Limelight Networks, Inc. (NasdaqGS:LLNW) executed a non-binding term sheet to acquire EdgeCast, Inc. from Yahoo Inc. for approximately $320 million on January 6, 2022. Limelight Networks, Inc. entered into a definitive agreement to acquire EdgeCast, Inc. from Yahoo Inc. on March 6, 2022. Limelight will acquire all of the outstanding shares of common stock of Edgecast and issue 71.9 million Common Shares. Limelight will also issue additional 12.7 million shares of Limelight representing up to an additional $100 million in consideration, over the period ending on the third anniversary of the closing of the transaction, subject to the achievement of certain share-price targets. Upon closing of the transaction, current Limelight stockholders will own approximately 68.1% of the combined company. In anticipation of the transaction, Limelight will rebrand as Edgio, with the combined company continuing to operate as Edgio following close. After the completion of the transaction, right, title and interest in and to all of the outstanding shares of common stock of Edgecast and certain subsidiaries of Edgecast will be owned by an indirect, wholly-owned subsidiary of Limelight. Upon termination of the Purchase Agreement in accordance with its terms, Limelight will be required to pay reverse termination fee of $9 million. Edgecast generated $285 million in revenue and adjusted EBITDA of -$1 million in 2021. Apollo Partner Reed Rayman will join the combined company's Board of Directors. Robert Lyons will continue to lead Edgio as Chief Executive Officer after the combination, and its Board of Directors, which will expand to nine members post-closing. Bob Lyons will lead Edgio as the Chief Executive Officer of the combined company.
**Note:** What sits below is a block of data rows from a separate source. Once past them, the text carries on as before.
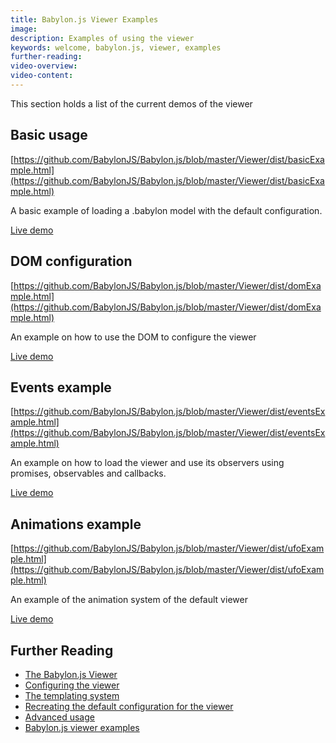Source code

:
 ```yaml
---
title: Babylon.js Viewer Examples
image: 
description: Examples of using the viewer
keywords: welcome, babylon.js, viewer, examples
further-reading:
video-overview:
video-content:
---
```


This section holds a list of the current demos of the viewer

## Basic usage

[https://github.com/BabylonJS/Babylon.js/blob/master/Viewer/dist/basicExample.html](https://github.com/BabylonJS/Babylon.js/blob/master/Viewer/dist/basicExample.html)

A basic example of loading a .babylon model with the default configuration.

[Live demo](https://viewer.babylonjs.com/basicexample)

## DOM configuration

[https://github.com/BabylonJS/Babylon.js/blob/master/Viewer/dist/domExample.html](https://github.com/BabylonJS/Babylon.js/blob/master/Viewer/dist/domExample.html)

An example on how to use the DOM to configure the viewer

[Live demo](https://viewer.babylonjs.com/domexample)

## Events example

[https://github.com/BabylonJS/Babylon.js/blob/master/Viewer/dist/eventsExample.html](https://github.com/BabylonJS/Babylon.js/blob/master/Viewer/dist/eventsExample.html)

An example on how to load the viewer and use its observers using promises, observables and callbacks.

[Live demo](https://viewer.babylonjs.com/eventsexample)

## Animations example

[https://github.com/BabylonJS/Babylon.js/blob/master/Viewer/dist/ufoExample.html](https://github.com/BabylonJS/Babylon.js/blob/master/Viewer/dist/ufoExample.html)

An example of the animation system of the default viewer

[Live demo](https://viewer.babylonjs.com/ufoexample)

## Further Reading

* [The Babylon.js Viewer](/extensions/The_Babylon_Viewer)
* [Configuring the viewer](/extensions/Configuring_the_viewer)
* [The templating system](/extensions/The_templating_system)
* [Recreating the default configuration for the viewer](/extensions/Recreating_the_default_configuration)
* [Advanced usage](/extensions/Advanced_usage)
* [Babylon.js viewer examples](/extensions/Viewer_examples)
Agreement is subject to customary closing conditions, including, among other things, (i) the expiration or termination of the applicable waiting period (and any extension thereof) under the Hart-Scott-Rodino Antitrust Improvements Act of 1976, as amended, (ii) the absence of any law or order restraining, enjoining or otherwise that prohibiting the consummation of the Transaction and (iii) approval of the issuance of Shares pursuant to the Purchase Agreement by the Limelight stockholders. Transaction is also subject to receipt of regulatory approvals and the satisfaction of other customary closing conditions. The Purchase was unanimously approved by the board of directors of Limelight and EdgeCast.

Transaction is currently expected to close in the second half of 2022. Transaction is expected to complete the transaction in summer 2022. Goldman Sachs & Co. LLC acted as financial advisor and fairness opinion provider and Joshua Zachariah and Nathan Hagler of Goodwin Procter LLP acted as legal advisors to Limelight Networks, Inc. Evercore L.P. and RBC Capital Markets, LLC acted as financial advisors and Taurie M. Zeitzer, Justin S. Rosenberg, Richard Quay, Brad Okun, Mark Wlazlo, Danielle Penhall, Gregory Ezring, Manuel Frey, Brad Finkelstein, Tracey Zaccone, David Sobel, Jarrett Hoffman, Ron Aizen, Charles Googe, Marisa Geiger, Peter Fisch, Peter Jaffe, Steven Herzog of Paul, Weiss, Rifkind, Wharton & Garrison LLP acted as legal advisors to EdgeCast, Inc. Limelight retained Innisfree M&A Inc. to provide investor response services and assist in the solicitation of proxies at a solicitation fee of up to $30,000 plus related reasonable out-of-pocket expenses. American Stock Transfer & Trust Company, LLC acted as transfer agent to Limelight.